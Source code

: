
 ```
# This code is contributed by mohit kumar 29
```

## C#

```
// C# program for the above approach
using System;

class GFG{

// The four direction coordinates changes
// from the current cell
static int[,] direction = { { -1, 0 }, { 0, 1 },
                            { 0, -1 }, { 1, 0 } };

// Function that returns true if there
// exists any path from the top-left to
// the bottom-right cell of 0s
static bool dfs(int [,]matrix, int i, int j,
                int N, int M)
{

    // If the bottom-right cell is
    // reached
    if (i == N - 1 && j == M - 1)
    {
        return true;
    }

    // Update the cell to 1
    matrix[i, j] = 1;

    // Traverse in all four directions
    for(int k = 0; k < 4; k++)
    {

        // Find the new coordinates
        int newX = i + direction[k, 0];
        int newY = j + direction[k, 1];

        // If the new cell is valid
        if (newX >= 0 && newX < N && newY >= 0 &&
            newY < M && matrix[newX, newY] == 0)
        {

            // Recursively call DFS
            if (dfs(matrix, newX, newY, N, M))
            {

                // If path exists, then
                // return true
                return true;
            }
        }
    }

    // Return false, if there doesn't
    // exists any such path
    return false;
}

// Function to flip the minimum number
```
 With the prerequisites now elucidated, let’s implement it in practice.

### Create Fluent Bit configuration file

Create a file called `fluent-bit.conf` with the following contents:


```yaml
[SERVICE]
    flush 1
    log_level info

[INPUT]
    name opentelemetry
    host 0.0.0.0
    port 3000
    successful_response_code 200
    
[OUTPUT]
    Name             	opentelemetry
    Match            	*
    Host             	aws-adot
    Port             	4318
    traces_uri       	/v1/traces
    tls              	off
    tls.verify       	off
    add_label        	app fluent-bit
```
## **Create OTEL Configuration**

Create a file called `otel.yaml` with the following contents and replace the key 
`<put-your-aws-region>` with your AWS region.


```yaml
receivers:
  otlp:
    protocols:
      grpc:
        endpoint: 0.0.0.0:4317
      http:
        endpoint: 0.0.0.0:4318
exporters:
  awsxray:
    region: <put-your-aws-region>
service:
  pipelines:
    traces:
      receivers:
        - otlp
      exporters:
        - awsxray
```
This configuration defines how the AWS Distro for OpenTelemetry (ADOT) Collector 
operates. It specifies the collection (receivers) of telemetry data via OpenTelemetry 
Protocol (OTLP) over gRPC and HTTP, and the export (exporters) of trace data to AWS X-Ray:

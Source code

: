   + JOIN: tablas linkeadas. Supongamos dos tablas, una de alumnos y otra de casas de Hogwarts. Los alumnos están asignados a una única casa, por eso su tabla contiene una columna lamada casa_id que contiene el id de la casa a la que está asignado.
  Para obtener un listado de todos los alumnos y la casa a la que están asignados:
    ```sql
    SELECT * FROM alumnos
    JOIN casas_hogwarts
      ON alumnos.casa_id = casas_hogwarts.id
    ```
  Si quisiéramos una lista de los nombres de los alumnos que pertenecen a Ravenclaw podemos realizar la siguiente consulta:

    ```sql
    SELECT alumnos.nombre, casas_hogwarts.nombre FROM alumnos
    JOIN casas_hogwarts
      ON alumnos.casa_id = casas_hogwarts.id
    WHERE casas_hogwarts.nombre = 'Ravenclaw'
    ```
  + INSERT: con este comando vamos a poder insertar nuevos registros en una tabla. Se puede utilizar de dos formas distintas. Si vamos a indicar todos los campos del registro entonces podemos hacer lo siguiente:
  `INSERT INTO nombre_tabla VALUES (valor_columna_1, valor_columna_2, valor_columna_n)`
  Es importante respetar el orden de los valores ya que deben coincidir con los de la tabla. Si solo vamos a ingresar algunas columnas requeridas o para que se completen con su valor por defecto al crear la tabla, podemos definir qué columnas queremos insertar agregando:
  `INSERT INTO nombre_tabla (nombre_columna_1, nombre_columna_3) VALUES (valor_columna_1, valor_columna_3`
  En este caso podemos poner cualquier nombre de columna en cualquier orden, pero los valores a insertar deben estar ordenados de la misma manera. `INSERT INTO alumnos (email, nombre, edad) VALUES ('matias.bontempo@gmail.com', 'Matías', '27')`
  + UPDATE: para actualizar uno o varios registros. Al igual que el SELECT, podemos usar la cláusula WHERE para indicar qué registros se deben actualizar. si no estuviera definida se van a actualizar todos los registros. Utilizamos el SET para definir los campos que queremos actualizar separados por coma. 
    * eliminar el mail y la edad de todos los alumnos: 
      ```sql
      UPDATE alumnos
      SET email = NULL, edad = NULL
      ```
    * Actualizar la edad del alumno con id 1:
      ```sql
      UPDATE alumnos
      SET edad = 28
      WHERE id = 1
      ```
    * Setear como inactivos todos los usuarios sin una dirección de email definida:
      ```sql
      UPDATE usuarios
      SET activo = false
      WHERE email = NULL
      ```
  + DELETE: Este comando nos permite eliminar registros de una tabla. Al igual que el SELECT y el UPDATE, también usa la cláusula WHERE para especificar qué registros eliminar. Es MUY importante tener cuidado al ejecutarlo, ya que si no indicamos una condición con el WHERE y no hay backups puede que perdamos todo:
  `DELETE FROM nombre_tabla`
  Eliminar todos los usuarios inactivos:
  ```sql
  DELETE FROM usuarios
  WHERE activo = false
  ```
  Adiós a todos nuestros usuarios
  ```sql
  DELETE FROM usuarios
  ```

+ + + + + + +

* **TASK REQUIREMENTS**: Give the records above again, word for word.

* **ANSWER TO THIS TASK**:
Source code

:
 ```
# This code is contributed by mohit kumar 29
```

## C#

```
// C# program for the above approach
using System;

class GFG{

// The four direction coordinates changes
// from the current cell
static int[,] direction = { { -1, 0 }, { 0, 1 },
                            { 0, -1 }, { 1, 0 } };

// Function that returns true if there
// exists any path from the top-left to
// the bottom-right cell of 0s
static bool dfs(int [,]matrix, int i, int j,
                int N, int M)
{

    // If the bottom-right cell is
    // reached
    if (i == N - 1 && j == M - 1)
    {
        return true;
    }

    // Update the cell to 1
    matrix[i, j] = 1;

    // Traverse in all four directions
    for(int k = 0; k < 4; k++)
    {

        // Find the new coordinates
        int newX = i + direction[k, 0];
        int newY = j + direction[k, 1];

        // If the new cell is valid
        if (newX >= 0 && newX < N && newY >= 0 &&
            newY < M && matrix[newX, newY] == 0)
        {

            // Recursively call DFS
            if (dfs(matrix, newX, newY, N, M))
            {

                // If path exists, then
                // return true
                return true;
            }
        }
    }

    // Return false, if there doesn't
    // exists any such path
    return false;
}

// Function to flip the minimum number
```
 With the prerequisites now elucidated, let’s implement it in practice.

### Create Fluent Bit configuration file

Create a file called `fluent-bit.conf` with the following contents:


```yaml
[SERVICE]
    flush 1
    log_level info

[INPUT]
    name opentelemetry
    host 0.0.0.0
    port 3000
    successful_response_code 200
    
[OUTPUT]
    Name             	opentelemetry
    Match            	*
    Host             	aws-adot
    Port             	4318
    traces_uri       	/v1/traces
    tls              	off
    tls.verify       	off
    add_label        	app fluent-bit
```
## **Create OTEL Configuration**

Create a file called `otel.yaml` with the following contents and replace the key 
`<put-your-aws-region>` with your AWS region.


```yaml
receivers:
  otlp:
    protocols:
      grpc:
        endpoint: 0.0.0.0:4317
      http:
        endpoint: 0.0.0.0:4318
exporters:
  awsxray:
    region: <put-your-aws-region>
service:
  pipelines:
    traces:
      receivers:
        - otlp
      exporters:
        - awsxray
```
This configuration defines how the AWS Distro for OpenTelemetry (ADOT) Collector 
operates. It specifies the collection (receivers) of telemetry data via OpenTelemetry 
Protocol (OTLP) over gRPC and HTTP, and the export (exporters) of trace data to AWS X-Ray:

Source code

:   + JOIN: tablas linkeadas. Supongamos dos tablas, una de alumnos y otra de casas de Hogwarts. Los alumnos están asignados a una única casa, por eso su tabla contiene una columna lamada casa_id que contiene el id de la casa a la que está asignado.
  Para obtener un listado de todos los alumnos y la casa a la que están asignados:
    ```sql
    SELECT * FROM alumnos
    JOIN casas_hogwarts
      ON alumnos.casa_id = casas_hogwarts.id
    ```
  Si quisiéramos una lista de los nombres de los alumnos que pertenecen a Ravenclaw podemos realizar la siguiente consulta:

    ```sql
    SELECT alumnos.nombre, casas_hogwarts.nombre FROM alumnos
    JOIN casas_hogwarts
      ON alumnos.casa_id = casas_hogwarts.id
    WHERE casas_hogwarts.nombre = 'Ravenclaw'
    ```
  + INSERT: con este comando vamos a poder insertar nuevos registros en una tabla. Se puede utilizar de dos formas distintas. Si vamos a indicar todos los campos del registro entonces podemos hacer lo siguiente:
  `INSERT INTO nombre_tabla VALUES (valor_columna_1, valor_columna_2, valor_columna_n)`
  Es importante respetar el orden de los valores ya que deben coincidir con los de la tabla. Si solo vamos a ingresar algunas columnas requeridas o para que se completen con su valor por defecto al crear la tabla, podemos definir qué columnas queremos insertar agregando:
  `INSERT INTO nombre_tabla (nombre_columna_1, nombre_columna_3) VALUES (valor_columna_1, valor_columna_3`
  En este caso podemos poner cualquier nombre de columna en cualquier orden, pero los valores a insertar deben estar ordenados de la misma manera. `INSERT INTO alumnos (email, nombre, edad) VALUES ('matias.bontempo@gmail.com', 'Matías', '27')`
  + UPDATE: para actualizar uno o varios registros. Al igual que el SELECT, podemos usar la cláusula WHERE para indicar qué registros se deben actualizar. si no estuviera definida se van a actualizar todos los registros. Utilizamos el SET para definir los campos que queremos actualizar separados por coma. 
    * eliminar el mail y la edad de todos los alumnos: 
      ```sql
      UPDATE alumnos
      SET email = NULL, edad = NULL
      ```
    * Actualizar la edad del alumno con id 1:
      ```sql
      UPDATE alumnos
      SET edad = 28
      WHERE id = 1
      ```
    * Setear como inactivos todos los usuarios sin una dirección de email definida:
      ```sql
      UPDATE usuarios
      SET activo = false
      WHERE email = NULL
      ```
  + DELETE: Este comando nos permite eliminar registros de una tabla. Al igual que el SELECT y el UPDATE, también usa la cláusula WHERE para especificar qué registros eliminar. Es MUY importante tener cuidado al ejecutarlo, ya que si no indicamos una condición con el WHERE y no hay backups puede que perdamos todo:
  `DELETE FROM nombre_tabla`
  Eliminar todos los usuarios inactivos:
  ```sql
  DELETE FROM usuarios
  WHERE activo = false
  ```
  Adiós a todos nuestros usuarios
  ```sql
  DELETE FROM usuarios
  ```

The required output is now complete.